Further supplementary memorandum submitted
by the Department for Transport
I wrote to you on 8 December 2005 with information
on a number of points following my appearance on 9 November at
the Committee's inquiry into Olympic transport. I understand that
the Committee has subsequently asked for further information about
the public contribution towards the Channel Tunnel Rail Link.
In the Transport Select Committee's evidence
session on 19 October 2005 the Committee asked Mr Rob Holden about
the National Audit Office Report of 21 July 2005 which suggested
that, as already noted in 1998 and dependent on growth of passenger
numbers, London and Continental Railways (LCR) may require a public
contribution of £260 million towards the running of the CTRL
until 2051.
The Committee also asked about the arrangements
for commercial development of the route of the CTRL, and in particular
about the lands at Stratford. These are, by and large, unrelated
issues.
The National Audit Office report Progress
on the Channel Tunnel Rail Link published on 21 July 2005
stated that, since the opening of Section 1 of the CTRL, demand
for Eurostar has grown rapidly, but passenger revenues remain
below the original forecasts. The report notes that as a result
of the shortfall in passenger revenue the Department for Transport
expects to lend LCR about £260 million to cover the shortfall
between cash requirements and income through to 2051. Despite
the worse than expected revenue forecasts, the expected loan is
still around the amount estimated in 1998 because LCR successfully
secured savings by reducing the cost of interest on its debt.
As part of the agreement for construction of
CTRL LCR have a lease on the track itself and the commercial opportunities
created along the route. These include developments which are
now underway at King's Cross, Stratford and Ebbsfleet. One of
the major benefits from the CTRL is that it is stimulating regeneration
along its route, particularly in key growth areas.
In the Stratford area the agreement for construction
of CTRL included the transfer of the freehold of former rail land
presently owned by the Secretary of State for Transport to LCR.

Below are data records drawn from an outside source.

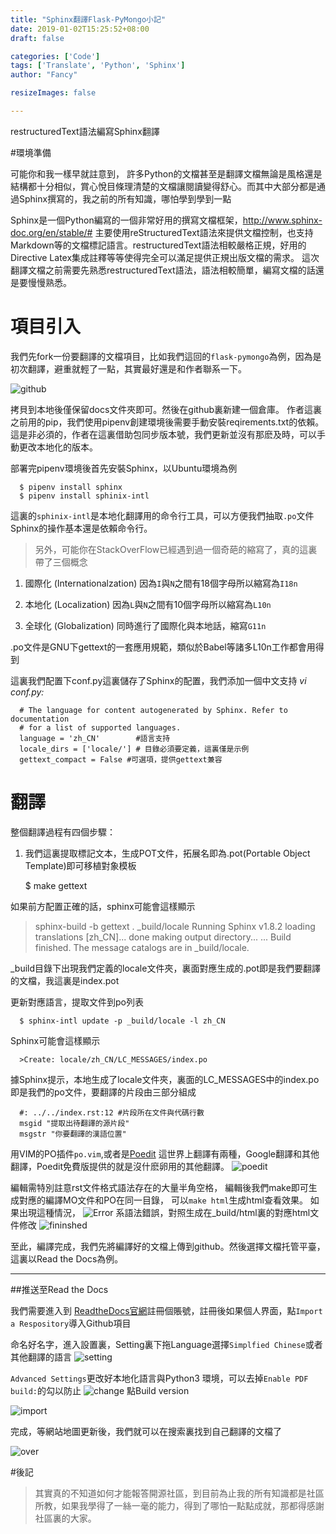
```yaml
---
title: "Sphinx翻譯Flask-PyMongo小記"
date: 2019-01-02T15:25:52+08:00
draft: false

categories: ['Code']
tags: ['Translate', 'Python', 'Sphinx']
author: "Fancy"

resizeImages: false

---
```


restructuredText語法編寫Sphinx翻譯
<!--more-->


#環境準備



可能你和我一樣早就註意到， 許多Python的文檔甚至是翻譯文檔無論是風格還是結構都十分相似，賞心悅目條理清楚的文檔讓閱讀變得舒心。而其中大部分都是通過Sphinx撰寫的，我之前的所有知識，哪怕學到學到一點

Sphinx是一個Python編寫的一個非常好用的撰寫文檔框架，http://www.sphinx-doc.org/en/stable/#
主要使用reStructuredText語法來提供文檔控制，也支持Markdown等的文檔標記語言。restructuredText語法相較嚴格正規，好用的Directive Latex集成註釋等等使得完全可以滿足提供正規出版文檔的需求。
這次翻譯文檔之前需要先熟悉restructuredText語法，語法相較簡單，編寫文檔的話還是要慢慢熟悉。


# 項目引入

我們先fork一份要翻譯的文檔項目，比如我們這回的`flask-pymongo`為例，因為是初次翻譯，避重就輕了一點，其實最好還是和作者聯系一下。

![github](https://raw.githubusercontent.com/hallucigenia/grimalog/master/content/article/sphinx-flask-pymongo/01.png  "github")

拷貝到本地後僅保留docs文件夾即可。然後在github裏新建一個倉庫。
作者這裏之前用的pip，我們使用pipenv創建環境後需要手動安裝reqirements.txt的依賴。這是非必須的，作者在這裏借助包同步版本號，我們更新並沒有那麽及時，可以手動更改本地化的版本。


部署完pipenv環境後首先安裝Sphinx，以Ubuntu環境為例

```
  $ pipenv install sphinx 
  $ pipenv install sphinix-intl
```

這裏的`sphinix-intl`是本地化翻譯用的命令行工具，可以方便我們抽取`.po`文件Sphinx的操作基本還是依賴命令行。

>另外，可能你在StackOverFlow已經遇到過一個奇葩的縮寫了，真的這裏帶了三個概念

1. 國際化 (Internationalzation) 因為`I`與`N`之間有18個字母所以縮寫為`I18n`

2. 本地化 (Localization) 因為`L`與`N`之間有10個字母所以縮寫為`L10n`

3. 全球化 (Globalization)  同時進行了國際化與本地話，縮寫`G11n`

   

.po文件是GNU下gettext的一套應用規範，類似於Babel等諸多L10n工作都會用得到

這裏我們配置下conf.py這裏儲存了Sphinx的配置，我們添加一個中文支持
*vi conf.py:*

```
  # The language for content autogenerated by Sphinx. Refer to documentation      
  # for a list of supported languages.                                            
  language = 'zh_CN'        #語言支持
  locale_dirs = ['locale/'] # 目錄必須要定義，這裏僅是示例
  gettext_compact = False #可選項，提供gettext兼容 
```

# 翻譯

整個翻譯過程有四個步驟：

1. 我們這裏提取標記文本，生成POT文件，拓展名即為.pot(Portable Object Template)即可移植對象模板

   $ make gettext

如果前方配置正確的話，sphinx可能會這樣顯示

  >sphinx-build -b gettext   . _build/locale
  >Running Sphinx v1.8.2
  >loading translations [zh_CN]... done
  >making output directory...
  >...
  >Build finished. The message catalogs are in _build/locale.


_build目錄下出現我們定義的locale文件夾，裏面對應生成的.pot即是我們要翻譯的文檔，我這裏是index.pot



更新對應語言，提取文件到po列表

```
  $ sphinx-intl update -p _build/locale -l zh_CN
```

Sphinx可能會這樣顯示

```
  >Create: locale/zh_CN/LC_MESSAGES/index.po
```

據Sphinx提示，本地生成了locale文件夾，裏面的LC_MESSAGES中的index.po即是我們的po文件，要翻譯的片段由三部分組成

```
  #: ../../index.rst:12 #片段所在文件與代碼行數
  msgid "提取出待翻譯的源片段"
  msgstr "你要翻譯的漢語位置"
```

用VIM的PO插件`po.vim`,或者是[Poedit](https://poedit.net)
這世界上翻譯有兩種，Google翻譯和其他翻譯，Poedit免費版提供的就是沒什麽卵用的其他翻譯。
![poedit](https://raw.githubusercontent.com/hallucigenia/grimalog/master/content/article/sphinx-flask-pymongo/02.png  "poedit")

編輯需特別註意rst文件格式語法存在的大量半角空格，
編輯後我們make即可生成對應的編譯MO文件和PO在同一目錄，
可以`make html`生成html查看效果。
如果出現這種情況，
![Error](https://raw.githubusercontent.com/hallucigenia/grimalog/master/content/article/sphinx-flask-pymongo/03.png  "Error")
系語法錯誤，對照生成在_build/html裏的對應html文件修改
![fininshed](https://raw.githubusercontent.com/hallucigenia/grimalog/master/content/article/sphinx-flask-pymongo/04.png  "finished")

至此，編譯完成，我們先將編譯好的文檔上傳到github。然後選擇文檔托管平臺，這裏以Read the Docs為例。

---

##推送至Read the Docs

我們需要進入到 [ReadtheDocs官網](https://readthedocs.org/)註冊個賬號，註冊後如果個人界面，點`Import a Respository`導入Github項目

命名好名字，進入設置裏，Setting裏下拖Language選擇`Simplfied Chinese`或者其他翻譯的語言
![setting](https://raw.githubusercontent.com/hallucigenia/grimalog/master/content/article/sphinx-flask-pymongo/05.png  "setting")

`Advanced Settings`更改好本地化語言與Python3 環境，可以去掉`Enable PDF build:`的勾以防止
![change](https://raw.githubusercontent.com/hallucigenia/grimalog/master/content/article/sphinx-flask-pymongo/06.png  "change")
點Build version

![import](https://raw.githubusercontent.com/hallucigenia/grimalog/master/content/article/sphinx-flask-pymongo/07.png  "import")

完成，等網站地圖更新後，我們就可以在搜索裏找到自己翻譯的文檔了

![over](https://raw.githubusercontent.com/hallucigenia/grimalog/master/content/article/sphinx-flask-pymongo/08.png  "over")


#後記

> 其實真的不知道如何才能報答開源社區，到目前為止我的所有知識都是社區所教，如果我學得了一絲一毫的能力，得到了哪怕一點點成就，那都得感謝社區裏的大家。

This transfer will take place no later than two years after the
railway becomes operational. This land has been used for construction
purposes during the building of the CTRL and Stratford International
Station.
It is also the site of the planned Stratford
City Development and adjacent to the site of the Olympic Park.
LCR and a consortium of developers (the Stratford City Development
Partnership) intend to develop this land into a mixed retail,
residential and business development, and outline planning permission
was granted by LB Newham in February 2005.
The Olympic plans require that parts of the
Olympic park are located on the Stratford City site, including
the Olympic Village. A heads of terms agreement was signed by
LCR and the London Development Agency (LDA) in May 2004 before
the London Olympic Bid was submitted to the IOC in November 2004.
Under the terms of the agreement to construct
the railway, any proceeds arising from the development of this
land will be shared with the Department for Transport. The proceeds
arising from the development will be used to offset the cost of
building the railway.
As the Committee is aware, negotiations were
recently concluded between LCR, the Stratford City Development
Partnership and the London Development Agency. The aim of these
talks was to unify and integrate the Stratford City Development
and the Olympic Park to obtain the maximum benefit for the Stratford
area from both. Amongst other things the agreement resolves the
questions over the use of Compulsory Purchase Powers over the
land and protects the public interest in the completion of CTRL
and subsequent development of the railway lands.